Purple Rain was the first R-rated film I watched as a kid. It was also the first movie I ever got in trouble for watching. My parents didn’t really know why I should be in trouble; they had not seen the film. It may have had to to with the fact that I was only six at the time and I was not ready for the purifying waters of Lake Minnetonka. But regardless of age, I knew Purple Rain was a great film, I just didn’t know how great it was as the time.
Author John Kenneth Muir’s new book, Music on Film: Purple Rain is a great history of the film. The music in it influenced a generation and introduced many people to Prince, the little purple genius.
Purple Rain leaves its mark on the cinematic world because it did more than just take a pop star and put him in a movie. Most times that idea fails horribly. Muir explains that the film came about when Prince’s contract was up with his management and they asked what he needed to re-up his contract for another five years. He told them he wanted to reach the same heights as Elvis and The Beatles and so he wanted, like those legends, to do a movie. There was no script, no money for a movie, just the desire of Prince to become a legend. So it begun, the contract got singed and what would eventually become Purple Rain began to take shape.
For this book, Muir collected some amazing interviews with the film’s director Albert Magnoli, producer Robert Cavallo, and film editor Ken Robinson. Muir also gathers great references from former band mates of the Revolution and many articles from the time the film was being made and released. He has definitely done his homework on this film.
The book moves from the initial desire of Prince to star in a film through the entire filmmaking process without being heavy or too weighty. Muir also writes very well about how Prince’s music and the music of Morris Day and the Time conveys different thematic and symbolic elements of the film.

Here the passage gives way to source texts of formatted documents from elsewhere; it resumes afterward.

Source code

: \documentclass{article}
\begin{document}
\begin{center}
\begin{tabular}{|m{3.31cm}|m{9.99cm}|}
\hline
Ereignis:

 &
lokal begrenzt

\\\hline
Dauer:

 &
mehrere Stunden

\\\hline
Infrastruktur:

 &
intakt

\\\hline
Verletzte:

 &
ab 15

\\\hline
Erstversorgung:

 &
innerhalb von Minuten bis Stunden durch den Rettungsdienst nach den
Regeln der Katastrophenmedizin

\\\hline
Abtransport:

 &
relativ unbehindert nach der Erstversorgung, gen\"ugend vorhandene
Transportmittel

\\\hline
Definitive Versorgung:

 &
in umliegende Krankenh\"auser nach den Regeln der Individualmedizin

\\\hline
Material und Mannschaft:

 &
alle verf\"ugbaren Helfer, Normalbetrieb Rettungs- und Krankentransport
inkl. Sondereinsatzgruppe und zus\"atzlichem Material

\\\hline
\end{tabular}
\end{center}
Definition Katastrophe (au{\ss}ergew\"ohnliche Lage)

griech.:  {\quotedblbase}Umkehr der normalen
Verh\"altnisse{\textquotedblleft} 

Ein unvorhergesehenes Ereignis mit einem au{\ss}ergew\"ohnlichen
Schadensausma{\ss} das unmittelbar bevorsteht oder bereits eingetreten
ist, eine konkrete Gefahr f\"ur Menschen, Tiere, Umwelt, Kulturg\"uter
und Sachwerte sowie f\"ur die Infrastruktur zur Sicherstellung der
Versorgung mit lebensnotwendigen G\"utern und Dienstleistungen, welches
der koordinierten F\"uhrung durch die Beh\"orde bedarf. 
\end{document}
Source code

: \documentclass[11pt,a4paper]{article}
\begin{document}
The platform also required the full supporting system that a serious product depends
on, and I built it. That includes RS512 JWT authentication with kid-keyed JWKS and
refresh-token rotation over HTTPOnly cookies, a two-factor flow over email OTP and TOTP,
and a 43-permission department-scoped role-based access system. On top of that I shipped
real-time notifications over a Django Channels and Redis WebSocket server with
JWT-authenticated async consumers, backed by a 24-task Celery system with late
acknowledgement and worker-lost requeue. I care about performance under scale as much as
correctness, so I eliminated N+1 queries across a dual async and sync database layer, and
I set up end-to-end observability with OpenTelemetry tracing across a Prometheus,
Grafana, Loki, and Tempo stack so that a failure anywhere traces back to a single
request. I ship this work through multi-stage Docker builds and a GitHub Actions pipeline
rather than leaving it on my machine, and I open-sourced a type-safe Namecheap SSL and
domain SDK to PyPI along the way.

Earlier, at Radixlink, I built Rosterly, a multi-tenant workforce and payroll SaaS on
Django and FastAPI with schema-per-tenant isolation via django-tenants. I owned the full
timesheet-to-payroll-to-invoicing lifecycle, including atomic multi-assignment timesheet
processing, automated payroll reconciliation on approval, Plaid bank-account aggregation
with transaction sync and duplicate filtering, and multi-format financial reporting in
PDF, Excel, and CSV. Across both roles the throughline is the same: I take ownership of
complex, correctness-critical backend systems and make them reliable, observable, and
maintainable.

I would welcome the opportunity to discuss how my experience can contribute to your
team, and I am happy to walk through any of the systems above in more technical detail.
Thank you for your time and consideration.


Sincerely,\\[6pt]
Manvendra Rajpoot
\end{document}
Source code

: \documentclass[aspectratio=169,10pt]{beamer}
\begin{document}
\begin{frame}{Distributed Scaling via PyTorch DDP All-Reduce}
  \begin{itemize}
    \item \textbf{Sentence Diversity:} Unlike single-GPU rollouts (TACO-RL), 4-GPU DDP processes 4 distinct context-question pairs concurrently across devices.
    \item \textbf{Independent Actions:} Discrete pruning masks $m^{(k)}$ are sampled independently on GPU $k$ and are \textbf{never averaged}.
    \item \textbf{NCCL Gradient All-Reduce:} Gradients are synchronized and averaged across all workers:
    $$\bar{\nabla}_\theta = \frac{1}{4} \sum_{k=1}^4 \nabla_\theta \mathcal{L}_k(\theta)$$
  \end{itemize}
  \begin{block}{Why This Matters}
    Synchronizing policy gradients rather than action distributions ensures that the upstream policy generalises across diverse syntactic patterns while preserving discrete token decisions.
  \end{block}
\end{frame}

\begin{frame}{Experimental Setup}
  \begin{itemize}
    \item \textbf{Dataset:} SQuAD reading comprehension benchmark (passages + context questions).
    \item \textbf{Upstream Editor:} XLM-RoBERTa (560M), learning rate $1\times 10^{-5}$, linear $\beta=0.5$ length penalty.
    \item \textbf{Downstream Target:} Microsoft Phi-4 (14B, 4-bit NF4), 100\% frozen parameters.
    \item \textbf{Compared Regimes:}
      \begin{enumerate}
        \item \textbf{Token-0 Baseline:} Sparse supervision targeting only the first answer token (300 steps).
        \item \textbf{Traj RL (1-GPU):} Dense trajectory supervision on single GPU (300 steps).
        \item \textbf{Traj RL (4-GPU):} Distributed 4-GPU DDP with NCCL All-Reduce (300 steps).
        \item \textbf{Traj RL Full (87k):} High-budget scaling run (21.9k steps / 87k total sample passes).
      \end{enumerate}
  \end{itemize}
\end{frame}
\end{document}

Purple Rain was not a music film that was made half-assed or done on a whim. Muir really covers all the bases from the fact that the film itself went through two sets of writers, directors turning it down, to most of the majors studios shutting their doors on the project. The book also discusses the controversy that surrounded Prince and Purple Rain for scenes of abuse and the false accusations that Prince and that his film was misogynistic. It also dispels some of the myths surrounding Prince and his character “The Kid.”
This book is not just for fans of Prince or Purple Rain. It is a great companion to a film that changed music and the film industry. Reading it makes you want to watch Purple Rain with a new set of eyes. One in a series, this is a book to keep and read over again. It had so many great little facts as well as bigger ones that you won’t get them all in the first read through.
John Kennth Muir writes with accesibility to a wide audience and does not come across as a horrible heady movie geek. I will definitely be reading other works by him.
So with summer on the horizon, Muir’s book makes me ready to get in trouble all over again. I think I am finally ready for the purifying waters of Lake Minnetonka.